Fill Flash - Say What You Want, but it Works

Students at Santa Rosa Junior College are preparing to return to class, so I've been on campus capturing images for the PR Dept. The weather is hot and the light is harsh. So I've been leaning on fill flash to help me tame the contrast.

IMGP8783-SRJC-08-14-19-1024.jpg Fill flash outdoors to help tame contrasty light. Photo by Derrick Story.

My preferred strobe is the Metz mecablitz 26 AF-2 Flash ($129) that's available for practically every brand of camera. It's compact, versatile, and works seamlessly with my Pentax and Olympus bodies.

The nice thing about fill flash is that you can let the gear do all of the calculations for you.
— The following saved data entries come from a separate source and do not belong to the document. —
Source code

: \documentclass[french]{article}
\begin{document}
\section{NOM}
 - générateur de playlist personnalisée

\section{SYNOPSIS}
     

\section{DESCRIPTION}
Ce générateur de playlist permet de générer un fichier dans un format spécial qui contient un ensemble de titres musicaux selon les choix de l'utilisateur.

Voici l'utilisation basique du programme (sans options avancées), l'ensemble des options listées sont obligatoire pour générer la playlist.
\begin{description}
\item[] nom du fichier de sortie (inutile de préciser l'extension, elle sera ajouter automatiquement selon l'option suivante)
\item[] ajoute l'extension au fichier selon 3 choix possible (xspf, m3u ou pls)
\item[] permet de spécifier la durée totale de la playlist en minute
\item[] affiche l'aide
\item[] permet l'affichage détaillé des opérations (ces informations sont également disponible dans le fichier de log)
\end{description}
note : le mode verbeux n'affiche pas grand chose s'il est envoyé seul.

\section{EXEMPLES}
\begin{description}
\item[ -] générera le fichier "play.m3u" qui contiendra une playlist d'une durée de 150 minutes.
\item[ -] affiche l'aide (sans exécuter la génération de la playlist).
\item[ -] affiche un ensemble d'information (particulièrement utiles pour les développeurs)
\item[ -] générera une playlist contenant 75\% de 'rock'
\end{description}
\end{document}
In this environment, I put the camera in program mode and set the flash to TTL. The two units work together to provide me with a balanced exposure.

The results are typically very good. And for any type of environmental portrait in harsh lighting, the subjects benefit greatly from this technique.
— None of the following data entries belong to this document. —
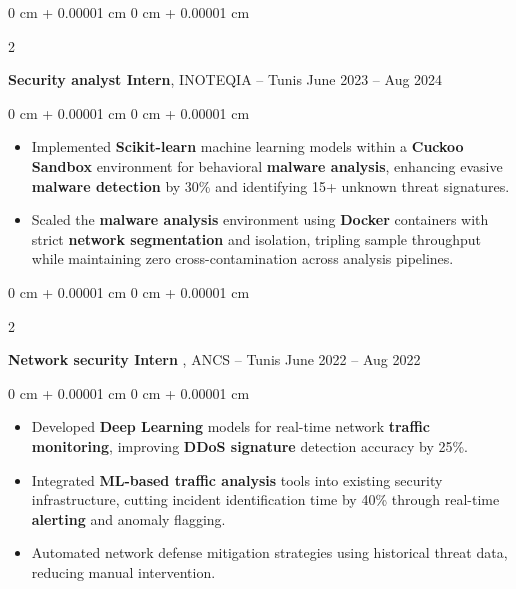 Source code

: \documentclass[10pt, letterpaper]{article}
\newenvironment{highlights}{
    \begin{itemize}[
        topsep=0.10 cm,
        parsep=0.10 cm,
        partopsep=0pt,
        itemsep=0pt,
        leftmargin=0 cm + 10pt
    ]
}{
    \end{itemize}
} %
\newenvironment{onecolentry}{
    \begin{adjustwidth}{
        0 cm + 0.00001 cm
    }{
        0 cm + 0.00001 cm
    }
}{
    \end{adjustwidth}
} %
\newenvironment{twocolentry}[2][]{
    \onecolentry
    \def\secondColumn{#2}
    \setcolumnwidth{\fill, 4.5 cm}
    \begin{paracol}{2}
}{
    \switchcolumn \raggedleft \secondColumn
    \end{paracol}
    \endonecolentry
} %
\begin{document}
        \vspace{0.2 cm}


        \begin{twocolentry}{
            June 2023 – Aug 2024
        }
            \textbf{Security analyst Intern}, INOTEQIA  -- Tunis \end{twocolentry}

        \vspace{0.10 cm}
        \begin{onecolentry}
            \begin{highlights}
                \item Implemented \textbf{Scikit-learn} machine learning models within a \textbf{Cuckoo Sandbox} environment for behavioral \textbf{malware analysis}, enhancing evasive \textbf{malware detection} by 30\% and identifying 15+ unknown threat signatures.
                \item Scaled the \textbf{malware analysis} environment using \textbf{Docker} containers with strict \textbf{network segmentation} and isolation, tripling sample throughput while maintaining zero cross-contamination across analysis pipelines.
                \end{highlights}
        \end{onecolentry}

 \vspace{0.2 cm}


        \begin{twocolentry}{
            June 2022 – Aug 2022
        }
            \textbf{Network security Intern }, ANCS  -- Tunis \end{twocolentry}

        \vspace{0.10 cm}
        \begin{onecolentry}
            \begin{highlights}
                \item Developed \textbf{Deep Learning} models for real-time network \textbf{traffic monitoring}, improving \textbf{DDoS signature} detection accuracy by 25\%.
                \item Integrated \textbf{ML-based traffic analysis} tools into existing security infrastructure, cutting incident identification time by 40\% through real-time \textbf{alerting} and anomaly flagging.
                \item Automated network defense mitigation strategies using historical threat data, reducing manual intervention.
                
                \end{highlights}
        \end{onecolentry}
\end{document}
Indoors, I often position the flash in the up position (bounce lighting), then rubber band a white business card behind the head. This creates a nice little diffused light source that's more pleasing for skin tones in flatter light.
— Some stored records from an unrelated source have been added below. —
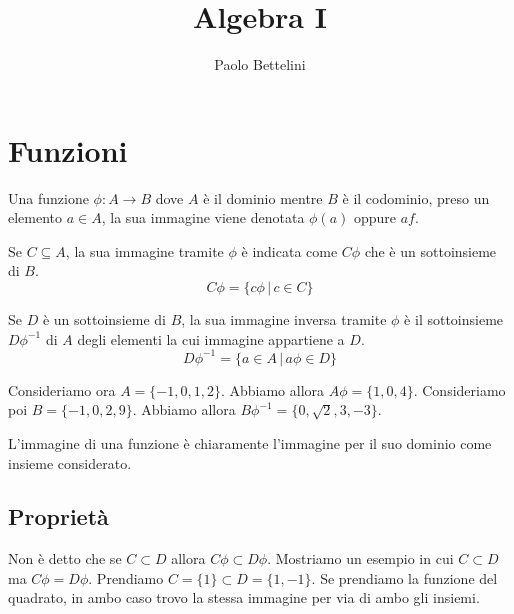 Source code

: \documentclass[a4paper]{article}
\title{Algebra I}
\author{Paolo Bettelini}
\date{}
\begin{document}
\maketitle
\tableofcontents

\section{Funzioni}

Una funzione \(\phi\colon A \to B\) dove \(A\) è il dominio mentre \(B\) è il codominio,
preso un elemento \(a\in A\), la sua immagine viene denotata \(\phi(a)\) oppure \(af\).

Se \(C \subseteq A\), la sua immagine tramite \(\phi\) è indicata come \(C\phi\)
che è un sottoinsieme di \(B\).
\[
    C\phi = \{  c\phi \,|\, c\in C \}
\]

Se \(D\) è un sottoinsieme di \(B\), la sua immagine inversa tramite \(\phi\)
è il sottoinsieme \(D\phi^{-1}\) di \(A\) degli elementi la cui immagine appartiene a \(D\).
\[
    D\phi^{-1} = \{  a \in A \,|\, a\phi \in D \}
\]


Consideriamo ora \(A=\{-1,0,1,2\}\). Abbiamo allora \(A\phi = \{1,0,4\}\).
Consideriamo poi \(B=\{-1, 0, 2, 9\}\). Abbiamo allora \(B\phi^{-1} = \{0, \sqrt{2}, 3, -3\}\).

L'immagine di una funzione è chiaramente l'immagine per il suo dominio come insieme considerato.

\subsection{Proprietà}



Non è detto che se \(C \subset D\) allora \(C\phi \subset D\phi\).
Mostriamo un esempio in cui \(C \subset D\) ma \(C\phi = D\phi\).
Prendiamo \(C=\{1\} \subset D=\{1,-1\}\). Se prendiamo la funzione del quadrato, in ambo caso
trovo la stessa immagine per via di ambo gli insiemi.
\end{document}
IMGP8814-SRJC-08-14-19-1024.jpg Fill flash indoors to augment existing light. Photo by Derrick Story.

The Metz mecablitz is smaller than my iPhone, so I can carry it in my pocket. Or better yet, just leave it on the camera.

IMG_3857.jpg Metz flash mounted on a Pentax KP. So compact, but quite powerful.

Either way, if you have to come away with good portraits in bad lighting, fill flash can save the day.